Here are some records. Print all of them exactly.
DATA FOR PROCESSING: Begin
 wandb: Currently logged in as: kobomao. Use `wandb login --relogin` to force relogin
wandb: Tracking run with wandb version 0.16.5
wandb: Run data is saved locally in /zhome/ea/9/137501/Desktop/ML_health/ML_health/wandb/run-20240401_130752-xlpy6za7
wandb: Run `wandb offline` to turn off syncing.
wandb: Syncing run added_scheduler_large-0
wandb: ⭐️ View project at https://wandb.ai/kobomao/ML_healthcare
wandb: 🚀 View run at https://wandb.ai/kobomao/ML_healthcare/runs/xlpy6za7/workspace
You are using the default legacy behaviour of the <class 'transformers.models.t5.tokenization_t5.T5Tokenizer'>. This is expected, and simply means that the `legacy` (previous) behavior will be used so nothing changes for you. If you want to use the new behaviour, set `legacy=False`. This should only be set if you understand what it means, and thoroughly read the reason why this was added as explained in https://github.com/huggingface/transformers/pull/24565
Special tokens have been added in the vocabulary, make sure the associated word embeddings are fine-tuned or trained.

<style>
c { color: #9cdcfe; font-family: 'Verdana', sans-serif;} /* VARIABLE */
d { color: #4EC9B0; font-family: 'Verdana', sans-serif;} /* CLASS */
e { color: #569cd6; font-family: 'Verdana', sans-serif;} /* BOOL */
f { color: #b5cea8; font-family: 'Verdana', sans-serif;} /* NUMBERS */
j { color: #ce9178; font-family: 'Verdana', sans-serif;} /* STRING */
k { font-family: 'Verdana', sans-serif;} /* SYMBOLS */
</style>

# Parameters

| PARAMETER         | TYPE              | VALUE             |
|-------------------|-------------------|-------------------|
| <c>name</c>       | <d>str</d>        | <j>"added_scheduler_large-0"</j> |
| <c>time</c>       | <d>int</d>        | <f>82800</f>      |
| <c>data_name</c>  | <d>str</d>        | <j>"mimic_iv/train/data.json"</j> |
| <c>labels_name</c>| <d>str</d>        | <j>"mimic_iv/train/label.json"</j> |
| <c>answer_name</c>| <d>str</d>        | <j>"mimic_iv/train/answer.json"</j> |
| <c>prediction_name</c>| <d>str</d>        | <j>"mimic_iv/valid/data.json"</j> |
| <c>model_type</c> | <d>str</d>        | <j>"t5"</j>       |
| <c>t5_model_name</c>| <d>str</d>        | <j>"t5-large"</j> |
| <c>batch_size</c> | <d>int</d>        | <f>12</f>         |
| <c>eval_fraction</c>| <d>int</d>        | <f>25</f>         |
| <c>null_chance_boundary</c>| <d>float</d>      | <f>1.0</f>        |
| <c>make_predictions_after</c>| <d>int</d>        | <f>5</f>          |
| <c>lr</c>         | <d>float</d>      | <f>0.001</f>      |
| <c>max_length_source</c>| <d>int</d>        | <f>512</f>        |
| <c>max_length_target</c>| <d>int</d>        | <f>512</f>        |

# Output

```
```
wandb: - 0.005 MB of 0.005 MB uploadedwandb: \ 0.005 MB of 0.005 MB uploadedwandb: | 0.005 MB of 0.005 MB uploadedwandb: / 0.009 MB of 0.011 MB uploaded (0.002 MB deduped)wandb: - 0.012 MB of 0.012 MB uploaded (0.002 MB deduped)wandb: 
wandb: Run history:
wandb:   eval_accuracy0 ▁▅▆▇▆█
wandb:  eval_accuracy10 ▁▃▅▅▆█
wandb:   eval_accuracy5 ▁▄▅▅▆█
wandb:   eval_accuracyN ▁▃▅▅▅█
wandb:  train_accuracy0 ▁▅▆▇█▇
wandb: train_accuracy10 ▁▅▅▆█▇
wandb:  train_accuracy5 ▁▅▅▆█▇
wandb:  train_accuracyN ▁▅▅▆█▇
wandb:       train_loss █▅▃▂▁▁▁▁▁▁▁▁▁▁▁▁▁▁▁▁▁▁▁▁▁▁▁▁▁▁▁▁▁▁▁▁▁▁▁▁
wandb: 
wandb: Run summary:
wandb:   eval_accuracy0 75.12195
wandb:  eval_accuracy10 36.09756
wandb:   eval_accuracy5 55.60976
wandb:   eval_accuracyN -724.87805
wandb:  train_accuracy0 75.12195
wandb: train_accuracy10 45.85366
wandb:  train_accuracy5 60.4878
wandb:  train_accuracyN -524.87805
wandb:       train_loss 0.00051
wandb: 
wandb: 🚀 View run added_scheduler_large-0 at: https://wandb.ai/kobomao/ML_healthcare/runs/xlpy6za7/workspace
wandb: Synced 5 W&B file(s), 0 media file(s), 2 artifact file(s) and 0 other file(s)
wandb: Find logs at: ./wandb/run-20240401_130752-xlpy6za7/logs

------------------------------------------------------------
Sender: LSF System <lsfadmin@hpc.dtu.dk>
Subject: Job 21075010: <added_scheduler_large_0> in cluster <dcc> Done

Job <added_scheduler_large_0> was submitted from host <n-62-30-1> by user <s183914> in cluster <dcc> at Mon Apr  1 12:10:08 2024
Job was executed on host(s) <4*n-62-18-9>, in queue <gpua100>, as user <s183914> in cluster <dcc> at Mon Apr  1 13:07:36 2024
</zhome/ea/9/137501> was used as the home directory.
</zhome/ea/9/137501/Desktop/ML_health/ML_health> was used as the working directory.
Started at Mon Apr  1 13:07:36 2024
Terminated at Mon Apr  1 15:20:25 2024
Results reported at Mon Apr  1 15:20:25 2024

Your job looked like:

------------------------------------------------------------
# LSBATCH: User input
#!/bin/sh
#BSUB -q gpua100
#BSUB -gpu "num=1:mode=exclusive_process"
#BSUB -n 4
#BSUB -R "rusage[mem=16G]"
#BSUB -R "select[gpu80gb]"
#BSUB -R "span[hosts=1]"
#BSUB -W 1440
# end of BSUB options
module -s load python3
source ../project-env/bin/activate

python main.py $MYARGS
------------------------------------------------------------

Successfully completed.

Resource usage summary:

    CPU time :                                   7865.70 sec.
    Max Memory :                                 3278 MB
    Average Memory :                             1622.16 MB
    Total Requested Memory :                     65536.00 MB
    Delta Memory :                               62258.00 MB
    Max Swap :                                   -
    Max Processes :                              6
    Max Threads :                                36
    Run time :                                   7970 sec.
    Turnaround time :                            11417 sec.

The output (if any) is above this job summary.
DATA FOR PROCESSING: End
## TASK RESULT
 wandb: Currently logged in as: kobomao. Use `wandb login --relogin` to force relogin
wandb: Tracking run with wandb version 0.16.5
wandb: Run data is saved locally in /zhome/ea/9/137501/Desktop/ML_health/ML_health/wandb/run-20240401_130752-xlpy6za7
wandb: Run `wandb offline` to turn off syncing.
wandb: Syncing run added_scheduler_large-0
wandb: ⭐️ View project at https://wandb.ai/kobomao/ML_healthcare
wandb: 🚀 View run at https://wandb.ai/kobomao/ML_healthcare/runs/xlpy6za7/workspace
You are using the default legacy behaviour of the <class 'transformers.models.t5.tokenization_t5.T5Tokenizer'>. This is expected, and simply means that the `legacy` (previous) behavior will be used so nothing changes for you. If you want to use the new behaviour, set `legacy=False`. This should only be set if you understand what it means, and thoroughly read the reason why this was added as explained in https://github.com/huggingface/transformers/pull/24565
Special tokens have been added in the vocabulary, make sure the associated word embeddings are fine-tuned or trained.

<style>
c { color: #9cdcfe; font-family: 'Verdana', sans-serif;} /* VARIABLE */
d { color: #4EC9B0; font-family: 'Verdana', sans-serif;} /* CLASS */
e { color: #569cd6; font-family: 'Verdana', sans-serif;} /* BOOL */
f { color: #b5cea8; font-family: 'Verdana', sans-serif;} /* NUMBERS */
j { color: #ce9178; font-family: 'Verdana', sans-serif;} /* STRING */
k { font-family: 'Verdana', sans-serif;} /* SYMBOLS */
</style>

# Parameters

| PARAMETER         | TYPE              | VALUE             |
|-------------------|-------------------|-------------------|
| <c>name</c>       | <d>str</d>        | <j>"added_scheduler_large-0"</j> |
| <c>time</c>       | <d>int</d>        | <f>82800</f>      |
| <c>data_name</c>  | <d>str</d>        | <j>"mimic_iv/train/data.json"</j> |
| <c>labels_name</c>| <d>str</d>        | <j>"mimic_iv/train/label.json"</j> |
| <c>answer_name</c>| <d>str</d>        | <j>"mimic_iv/train/answer.json"</j> |
| <c>prediction_name</c>| <d>str</d>        | <j>"mimic_iv/valid/data.json"</j> |
| <c>model_type</c> | <d>str</d>        | <j>"t5"</j>       |
| <c>t5_model_name</c>| <d>str</d>        | <j>"t5-large"</j> |
| <c>batch_size</c> | <d>int</d>        | <f>12</f>         |
| <c>eval_fraction</c>| <d>int</d>        | <f>25</f>         |
| <c>null_chance_boundary</c>| <d>float</d>      | <f>1.0</f>        |
| <c>make_predictions_after</c>| <d>int</d>        | <f>5</f>          |
| <c>lr</c>         | <d>float</d>      | <f>0.001</f>      |
| <c>max_length_source</c>| <d>int</d>        | <f>512</f>        |
| <c>max_length_target</c>| <d>int</d>        | <f>512</f>        |

# Output

```
```
wandb: - 0.005 MB of 0.005 MB uploadedwandb: \ 0.005 MB of 0.005 MB uploadedwandb: | 0.005 MB of 0.005 MB uploadedwandb: / 0.009 MB of 0.011 MB uploaded (0.002 MB deduped)wandb: - 0.012 MB of 0.012 MB uploaded (0.002 MB deduped)wandb: 
wandb: Run history:
wandb:   eval_accuracy0 ▁▅▆▇▆█
wandb:  eval_accuracy10 ▁▃▅▅▆█
wandb:   eval_accuracy5 ▁▄▅▅▆█
wandb:   eval_accuracyN ▁▃▅▅▅█
wandb:  train_accuracy0 ▁▅▆▇█▇
wandb: train_accuracy10 ▁▅▅▆█▇
wandb:  train_accuracy5 ▁▅▅▆█▇
wandb:  train_accuracyN ▁▅▅▆█▇
wandb:       train_loss █▅▃▂▁▁▁▁▁▁▁▁▁▁▁▁▁▁▁▁▁▁▁▁▁▁▁▁▁▁▁▁▁▁▁▁▁▁▁▁
wandb: 
wandb: Run summary:
wandb:   eval_accuracy0 75.12195
wandb:  eval_accuracy10 36.09756
wandb:   eval_accuracy5 55.60976
wandb:   eval_accuracyN -724.87805
wandb:  train_accuracy0 75.12195
wandb: train_accuracy10 45.85366
wandb:  train_accuracy5 60.4878
wandb:  train_accuracyN -524.87805
wandb:       train_loss 0.00051
wandb: 
wandb: 🚀 View run added_scheduler_large-0 at: https://wandb.ai/kobomao/ML_healthcare/runs/xlpy6za7/workspace
wandb: Synced 5 W&B file(s), 0 media file(s), 2 artifact file(s) and 0 other file(s)
wandb: Find logs at: ./wandb/run-20240401_130752-xlpy6za7/logs

------------------------------------------------------------
Sender: LSF System <lsfadmin@hpc.dtu.dk>
Subject: Job 21075010: <added_scheduler_large_0> in cluster <dcc> Done

Job <added_scheduler_large_0> was submitted from host <n-62-30-1> by user <s183914> in cluster <dcc> at Mon Apr  1 12:10:08 2024
Job was executed on host(s) <4*n-62-18-9>, in queue <gpua100>, as user <s183914> in cluster <dcc> at Mon Apr  1 13:07:36 2024
</zhome/ea/9/137501> was used as the home directory.
</zhome/ea/9/137501/Desktop/ML_health/ML_health> was used as the working directory.
Started at Mon Apr  1 13:07:36 2024
Terminated at Mon Apr  1 15:20:25 2024
Results reported at Mon Apr  1 15:20:25 2024

Your job looked like:

------------------------------------------------------------
# LSBATCH: User input
#!/bin/sh
#BSUB -q gpua100
#BSUB -gpu "num=1:mode=exclusive_process"
#BSUB -n 4
#BSUB -R "rusage[mem=16G]"
#BSUB -R "select[gpu80gb]"
#BSUB -R "span[hosts=1]"
#BSUB -W 1440
# end of BSUB options
module -s load python3
source ../project-env/bin/activate

python main.py $MYARGS
------------------------------------------------------------

Successfully completed.

Resource usage summary:

    CPU time :                                   7865.70 sec.
    Max Memory :                                 3278 MB
    Average Memory :                             1622.16 MB
    Total Requested Memory :                     65536.00 MB
    Delta Memory :                               62258.00 MB
    Max Swap :                                   -
    Max Processes :                              6
    Max Threads :                                36
    Run time :                                   7970 sec.
    Turnaround time :                            11417 sec.

The output (if any) is above this job summary.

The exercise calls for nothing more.